TO DO:
Determine the number of lines in the data that contain "Hold". Answer with that number only.
--- SUPPLIED DATA ---
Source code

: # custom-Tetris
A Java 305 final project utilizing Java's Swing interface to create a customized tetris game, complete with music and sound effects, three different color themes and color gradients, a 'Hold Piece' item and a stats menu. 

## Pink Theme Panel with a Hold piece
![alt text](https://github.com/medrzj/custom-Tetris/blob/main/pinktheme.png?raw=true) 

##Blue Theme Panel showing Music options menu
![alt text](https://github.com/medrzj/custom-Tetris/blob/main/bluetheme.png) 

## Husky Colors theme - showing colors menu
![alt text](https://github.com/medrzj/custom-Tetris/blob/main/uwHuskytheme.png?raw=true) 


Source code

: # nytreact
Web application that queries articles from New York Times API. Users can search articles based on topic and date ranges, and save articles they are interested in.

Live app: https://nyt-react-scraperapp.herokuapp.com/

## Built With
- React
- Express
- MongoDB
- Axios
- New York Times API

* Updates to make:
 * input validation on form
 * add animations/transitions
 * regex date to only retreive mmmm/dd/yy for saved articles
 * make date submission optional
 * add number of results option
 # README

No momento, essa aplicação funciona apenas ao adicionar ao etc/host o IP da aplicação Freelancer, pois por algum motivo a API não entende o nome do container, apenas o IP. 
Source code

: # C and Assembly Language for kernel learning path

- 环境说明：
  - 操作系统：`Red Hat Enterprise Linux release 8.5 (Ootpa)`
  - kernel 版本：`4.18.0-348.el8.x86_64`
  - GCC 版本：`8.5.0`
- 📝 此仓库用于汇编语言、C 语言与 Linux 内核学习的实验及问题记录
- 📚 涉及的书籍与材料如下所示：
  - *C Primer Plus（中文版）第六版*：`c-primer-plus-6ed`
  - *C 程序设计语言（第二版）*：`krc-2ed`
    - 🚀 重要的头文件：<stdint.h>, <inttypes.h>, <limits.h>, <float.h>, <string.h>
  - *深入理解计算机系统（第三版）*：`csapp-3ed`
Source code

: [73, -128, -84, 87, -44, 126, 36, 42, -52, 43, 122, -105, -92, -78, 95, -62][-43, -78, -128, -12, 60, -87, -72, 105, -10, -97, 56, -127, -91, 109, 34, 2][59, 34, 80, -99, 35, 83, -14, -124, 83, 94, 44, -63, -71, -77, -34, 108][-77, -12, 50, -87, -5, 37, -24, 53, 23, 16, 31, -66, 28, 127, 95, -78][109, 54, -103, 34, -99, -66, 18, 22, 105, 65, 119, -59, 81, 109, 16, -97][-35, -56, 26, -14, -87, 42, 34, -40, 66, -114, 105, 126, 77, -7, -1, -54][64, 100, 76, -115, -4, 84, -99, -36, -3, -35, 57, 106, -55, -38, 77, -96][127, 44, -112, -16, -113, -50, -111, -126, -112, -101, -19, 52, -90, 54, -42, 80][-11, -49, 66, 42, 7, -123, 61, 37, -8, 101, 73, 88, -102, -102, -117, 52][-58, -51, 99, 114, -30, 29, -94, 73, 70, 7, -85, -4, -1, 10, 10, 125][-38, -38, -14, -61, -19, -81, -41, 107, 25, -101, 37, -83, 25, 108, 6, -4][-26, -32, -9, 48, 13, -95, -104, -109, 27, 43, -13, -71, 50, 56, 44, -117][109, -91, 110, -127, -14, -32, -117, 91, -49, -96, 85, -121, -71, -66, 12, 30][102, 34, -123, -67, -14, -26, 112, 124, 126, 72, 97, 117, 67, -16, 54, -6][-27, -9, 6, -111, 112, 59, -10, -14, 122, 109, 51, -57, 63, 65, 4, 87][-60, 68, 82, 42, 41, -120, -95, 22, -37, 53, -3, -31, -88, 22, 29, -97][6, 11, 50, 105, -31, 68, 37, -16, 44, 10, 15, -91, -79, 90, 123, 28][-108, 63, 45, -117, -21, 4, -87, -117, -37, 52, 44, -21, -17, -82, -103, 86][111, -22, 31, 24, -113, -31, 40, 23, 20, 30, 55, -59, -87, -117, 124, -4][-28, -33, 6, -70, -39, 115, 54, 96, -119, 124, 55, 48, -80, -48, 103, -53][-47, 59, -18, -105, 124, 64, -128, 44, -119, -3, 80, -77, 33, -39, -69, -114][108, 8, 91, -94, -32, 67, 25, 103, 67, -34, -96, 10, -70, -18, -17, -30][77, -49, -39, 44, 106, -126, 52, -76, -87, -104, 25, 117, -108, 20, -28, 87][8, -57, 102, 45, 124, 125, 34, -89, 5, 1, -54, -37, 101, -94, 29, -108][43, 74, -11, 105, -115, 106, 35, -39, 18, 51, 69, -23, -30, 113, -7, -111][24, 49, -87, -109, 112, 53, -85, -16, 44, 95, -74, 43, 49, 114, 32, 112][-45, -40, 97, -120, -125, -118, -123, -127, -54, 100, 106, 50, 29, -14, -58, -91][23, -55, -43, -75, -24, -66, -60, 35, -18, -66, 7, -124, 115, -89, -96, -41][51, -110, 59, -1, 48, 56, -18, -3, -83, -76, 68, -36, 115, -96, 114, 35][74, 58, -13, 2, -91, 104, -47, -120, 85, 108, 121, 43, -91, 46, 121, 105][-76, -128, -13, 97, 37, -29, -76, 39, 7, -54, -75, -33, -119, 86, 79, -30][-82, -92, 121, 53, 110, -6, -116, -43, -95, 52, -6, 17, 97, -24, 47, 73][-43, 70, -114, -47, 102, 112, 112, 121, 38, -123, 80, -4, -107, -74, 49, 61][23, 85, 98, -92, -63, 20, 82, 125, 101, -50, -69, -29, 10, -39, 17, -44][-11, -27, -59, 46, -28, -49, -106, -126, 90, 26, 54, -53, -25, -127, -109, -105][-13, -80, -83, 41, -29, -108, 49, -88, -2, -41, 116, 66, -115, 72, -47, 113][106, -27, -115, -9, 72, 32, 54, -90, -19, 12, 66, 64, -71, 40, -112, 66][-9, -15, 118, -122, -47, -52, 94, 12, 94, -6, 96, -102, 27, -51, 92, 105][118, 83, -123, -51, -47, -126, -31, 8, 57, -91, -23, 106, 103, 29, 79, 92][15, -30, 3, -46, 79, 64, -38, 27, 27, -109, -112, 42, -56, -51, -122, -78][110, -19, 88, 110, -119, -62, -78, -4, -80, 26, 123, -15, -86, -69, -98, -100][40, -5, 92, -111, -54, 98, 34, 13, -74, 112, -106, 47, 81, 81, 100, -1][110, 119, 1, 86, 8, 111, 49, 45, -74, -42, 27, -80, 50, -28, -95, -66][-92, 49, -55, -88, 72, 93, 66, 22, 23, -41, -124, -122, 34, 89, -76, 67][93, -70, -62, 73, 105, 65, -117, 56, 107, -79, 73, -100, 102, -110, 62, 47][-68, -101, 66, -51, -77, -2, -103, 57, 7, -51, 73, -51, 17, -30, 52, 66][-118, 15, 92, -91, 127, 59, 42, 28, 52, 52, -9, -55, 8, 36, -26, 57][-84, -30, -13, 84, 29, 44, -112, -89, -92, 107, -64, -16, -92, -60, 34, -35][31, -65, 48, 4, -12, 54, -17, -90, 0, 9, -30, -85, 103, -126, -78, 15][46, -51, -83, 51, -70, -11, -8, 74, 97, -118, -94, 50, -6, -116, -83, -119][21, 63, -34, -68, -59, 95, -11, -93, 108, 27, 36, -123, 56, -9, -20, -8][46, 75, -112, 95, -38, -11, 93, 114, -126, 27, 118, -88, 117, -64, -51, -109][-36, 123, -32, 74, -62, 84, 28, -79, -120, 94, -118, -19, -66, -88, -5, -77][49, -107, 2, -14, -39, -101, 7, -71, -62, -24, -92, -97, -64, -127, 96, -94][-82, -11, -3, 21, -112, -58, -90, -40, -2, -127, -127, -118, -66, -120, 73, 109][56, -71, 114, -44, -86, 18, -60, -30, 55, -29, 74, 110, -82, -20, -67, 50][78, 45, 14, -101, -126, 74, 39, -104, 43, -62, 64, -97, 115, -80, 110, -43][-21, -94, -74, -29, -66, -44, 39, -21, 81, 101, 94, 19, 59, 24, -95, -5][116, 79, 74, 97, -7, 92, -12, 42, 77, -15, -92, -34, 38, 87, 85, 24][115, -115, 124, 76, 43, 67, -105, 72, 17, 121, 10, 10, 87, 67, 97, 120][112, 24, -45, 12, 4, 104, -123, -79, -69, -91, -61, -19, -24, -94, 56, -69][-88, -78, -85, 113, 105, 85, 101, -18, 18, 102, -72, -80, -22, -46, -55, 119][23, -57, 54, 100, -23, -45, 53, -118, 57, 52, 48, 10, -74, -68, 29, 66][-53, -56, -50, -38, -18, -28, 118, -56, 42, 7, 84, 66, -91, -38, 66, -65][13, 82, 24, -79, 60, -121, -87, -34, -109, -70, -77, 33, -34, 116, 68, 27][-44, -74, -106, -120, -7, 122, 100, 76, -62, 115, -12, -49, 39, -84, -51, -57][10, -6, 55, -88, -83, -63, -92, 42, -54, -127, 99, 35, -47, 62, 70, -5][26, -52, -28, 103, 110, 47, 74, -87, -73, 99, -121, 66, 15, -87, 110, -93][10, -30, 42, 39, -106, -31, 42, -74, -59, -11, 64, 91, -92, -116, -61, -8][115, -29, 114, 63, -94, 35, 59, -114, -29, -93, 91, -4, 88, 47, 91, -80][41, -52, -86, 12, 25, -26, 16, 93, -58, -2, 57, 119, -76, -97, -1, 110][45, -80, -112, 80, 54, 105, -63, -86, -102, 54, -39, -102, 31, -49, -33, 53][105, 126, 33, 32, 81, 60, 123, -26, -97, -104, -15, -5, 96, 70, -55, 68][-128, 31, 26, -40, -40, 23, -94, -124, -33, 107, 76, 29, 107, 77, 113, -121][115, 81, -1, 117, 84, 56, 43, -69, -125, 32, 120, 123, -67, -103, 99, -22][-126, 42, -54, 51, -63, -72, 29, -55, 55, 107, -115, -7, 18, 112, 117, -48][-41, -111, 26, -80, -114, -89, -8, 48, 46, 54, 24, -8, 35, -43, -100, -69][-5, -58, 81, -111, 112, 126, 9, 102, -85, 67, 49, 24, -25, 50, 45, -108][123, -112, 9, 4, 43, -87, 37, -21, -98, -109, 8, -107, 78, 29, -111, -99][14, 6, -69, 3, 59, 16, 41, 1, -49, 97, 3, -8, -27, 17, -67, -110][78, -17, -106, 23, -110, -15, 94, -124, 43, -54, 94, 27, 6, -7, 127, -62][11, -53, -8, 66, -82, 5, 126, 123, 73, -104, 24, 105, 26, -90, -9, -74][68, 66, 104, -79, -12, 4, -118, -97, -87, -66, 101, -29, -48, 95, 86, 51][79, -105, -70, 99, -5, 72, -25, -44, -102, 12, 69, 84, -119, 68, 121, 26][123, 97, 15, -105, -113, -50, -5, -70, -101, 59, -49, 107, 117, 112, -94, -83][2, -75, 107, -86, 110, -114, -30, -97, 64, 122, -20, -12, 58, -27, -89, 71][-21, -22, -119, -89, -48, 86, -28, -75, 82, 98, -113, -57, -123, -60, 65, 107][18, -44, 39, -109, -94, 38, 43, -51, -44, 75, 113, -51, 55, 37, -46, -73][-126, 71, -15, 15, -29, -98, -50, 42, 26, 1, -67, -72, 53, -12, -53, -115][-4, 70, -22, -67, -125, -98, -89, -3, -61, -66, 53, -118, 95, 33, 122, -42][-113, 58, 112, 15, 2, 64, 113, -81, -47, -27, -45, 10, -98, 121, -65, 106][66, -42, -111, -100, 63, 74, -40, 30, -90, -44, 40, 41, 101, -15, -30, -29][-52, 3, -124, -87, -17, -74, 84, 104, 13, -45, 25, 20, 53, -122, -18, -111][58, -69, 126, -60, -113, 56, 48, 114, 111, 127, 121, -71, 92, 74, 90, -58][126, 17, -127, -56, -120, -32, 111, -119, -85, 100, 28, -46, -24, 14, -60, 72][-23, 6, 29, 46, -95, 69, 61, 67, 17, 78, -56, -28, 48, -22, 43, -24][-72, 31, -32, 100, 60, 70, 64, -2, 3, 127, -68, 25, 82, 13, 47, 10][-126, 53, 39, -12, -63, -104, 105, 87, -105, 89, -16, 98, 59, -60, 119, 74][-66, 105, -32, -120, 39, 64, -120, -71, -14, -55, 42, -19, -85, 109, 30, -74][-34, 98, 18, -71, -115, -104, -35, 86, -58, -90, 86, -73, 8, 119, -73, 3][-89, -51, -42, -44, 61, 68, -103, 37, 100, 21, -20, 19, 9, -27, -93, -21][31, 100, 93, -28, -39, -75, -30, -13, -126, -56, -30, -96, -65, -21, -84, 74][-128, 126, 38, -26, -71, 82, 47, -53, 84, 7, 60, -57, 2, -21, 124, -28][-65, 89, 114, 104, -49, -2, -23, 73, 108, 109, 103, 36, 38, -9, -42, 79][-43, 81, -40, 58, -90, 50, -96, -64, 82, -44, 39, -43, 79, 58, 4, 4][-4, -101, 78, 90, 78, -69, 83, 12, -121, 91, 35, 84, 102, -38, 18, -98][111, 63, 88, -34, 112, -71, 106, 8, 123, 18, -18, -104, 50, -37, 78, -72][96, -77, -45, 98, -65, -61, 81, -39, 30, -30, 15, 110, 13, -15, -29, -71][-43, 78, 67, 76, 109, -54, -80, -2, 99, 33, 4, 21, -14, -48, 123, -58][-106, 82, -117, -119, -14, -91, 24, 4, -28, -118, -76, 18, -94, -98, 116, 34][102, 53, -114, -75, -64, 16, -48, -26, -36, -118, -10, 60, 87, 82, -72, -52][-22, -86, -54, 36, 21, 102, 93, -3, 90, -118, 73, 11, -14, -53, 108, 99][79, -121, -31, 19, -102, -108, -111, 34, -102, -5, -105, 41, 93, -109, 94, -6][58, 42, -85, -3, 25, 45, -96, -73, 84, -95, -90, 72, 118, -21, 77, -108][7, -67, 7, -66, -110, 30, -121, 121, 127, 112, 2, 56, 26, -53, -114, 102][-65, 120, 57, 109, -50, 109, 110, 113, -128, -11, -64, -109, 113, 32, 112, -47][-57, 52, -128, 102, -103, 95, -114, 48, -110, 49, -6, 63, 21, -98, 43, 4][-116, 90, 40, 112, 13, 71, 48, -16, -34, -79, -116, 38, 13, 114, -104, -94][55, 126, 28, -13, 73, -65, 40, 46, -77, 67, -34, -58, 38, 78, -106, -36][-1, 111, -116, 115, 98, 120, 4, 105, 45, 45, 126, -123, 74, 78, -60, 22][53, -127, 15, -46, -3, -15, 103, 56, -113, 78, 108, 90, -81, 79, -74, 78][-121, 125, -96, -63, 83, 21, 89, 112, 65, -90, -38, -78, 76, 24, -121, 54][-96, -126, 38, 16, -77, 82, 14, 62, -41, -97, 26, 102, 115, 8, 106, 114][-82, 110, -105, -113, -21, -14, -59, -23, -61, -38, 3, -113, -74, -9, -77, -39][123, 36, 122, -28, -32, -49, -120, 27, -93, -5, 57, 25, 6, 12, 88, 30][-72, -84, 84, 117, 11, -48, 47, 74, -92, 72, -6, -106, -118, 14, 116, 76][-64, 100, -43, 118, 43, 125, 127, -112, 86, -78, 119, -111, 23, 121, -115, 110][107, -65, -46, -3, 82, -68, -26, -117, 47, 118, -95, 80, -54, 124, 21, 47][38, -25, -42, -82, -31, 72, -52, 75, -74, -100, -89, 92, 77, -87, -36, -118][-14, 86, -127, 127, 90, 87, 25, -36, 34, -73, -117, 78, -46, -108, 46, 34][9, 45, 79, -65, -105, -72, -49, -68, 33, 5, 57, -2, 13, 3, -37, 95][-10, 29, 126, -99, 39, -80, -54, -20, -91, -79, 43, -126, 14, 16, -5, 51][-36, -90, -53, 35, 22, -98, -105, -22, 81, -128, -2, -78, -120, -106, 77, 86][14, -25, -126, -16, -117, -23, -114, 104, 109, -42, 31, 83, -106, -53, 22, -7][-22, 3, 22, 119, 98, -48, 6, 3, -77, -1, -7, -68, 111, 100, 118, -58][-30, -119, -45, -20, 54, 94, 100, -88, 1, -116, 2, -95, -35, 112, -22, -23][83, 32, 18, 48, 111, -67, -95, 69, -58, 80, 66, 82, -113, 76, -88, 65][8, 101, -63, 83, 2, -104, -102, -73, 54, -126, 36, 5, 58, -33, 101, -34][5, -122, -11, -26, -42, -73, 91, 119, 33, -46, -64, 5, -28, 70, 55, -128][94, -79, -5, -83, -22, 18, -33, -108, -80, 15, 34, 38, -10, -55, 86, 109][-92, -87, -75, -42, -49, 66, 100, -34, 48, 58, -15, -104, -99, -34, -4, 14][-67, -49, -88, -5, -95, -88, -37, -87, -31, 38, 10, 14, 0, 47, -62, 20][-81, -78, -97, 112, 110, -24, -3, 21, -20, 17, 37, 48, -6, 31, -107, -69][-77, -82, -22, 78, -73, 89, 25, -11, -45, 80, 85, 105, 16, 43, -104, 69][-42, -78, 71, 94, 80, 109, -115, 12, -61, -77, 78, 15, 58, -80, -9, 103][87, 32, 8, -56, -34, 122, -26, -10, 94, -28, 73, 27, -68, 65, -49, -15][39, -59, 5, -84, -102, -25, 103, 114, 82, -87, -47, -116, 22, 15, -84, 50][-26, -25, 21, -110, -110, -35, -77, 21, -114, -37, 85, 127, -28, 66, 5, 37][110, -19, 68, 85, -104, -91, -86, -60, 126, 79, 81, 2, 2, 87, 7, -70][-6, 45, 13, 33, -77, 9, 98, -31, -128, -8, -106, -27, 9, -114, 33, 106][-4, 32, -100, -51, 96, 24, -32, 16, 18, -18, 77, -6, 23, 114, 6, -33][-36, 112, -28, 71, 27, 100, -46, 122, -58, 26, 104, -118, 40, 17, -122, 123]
---
TASK SOLUTION:
2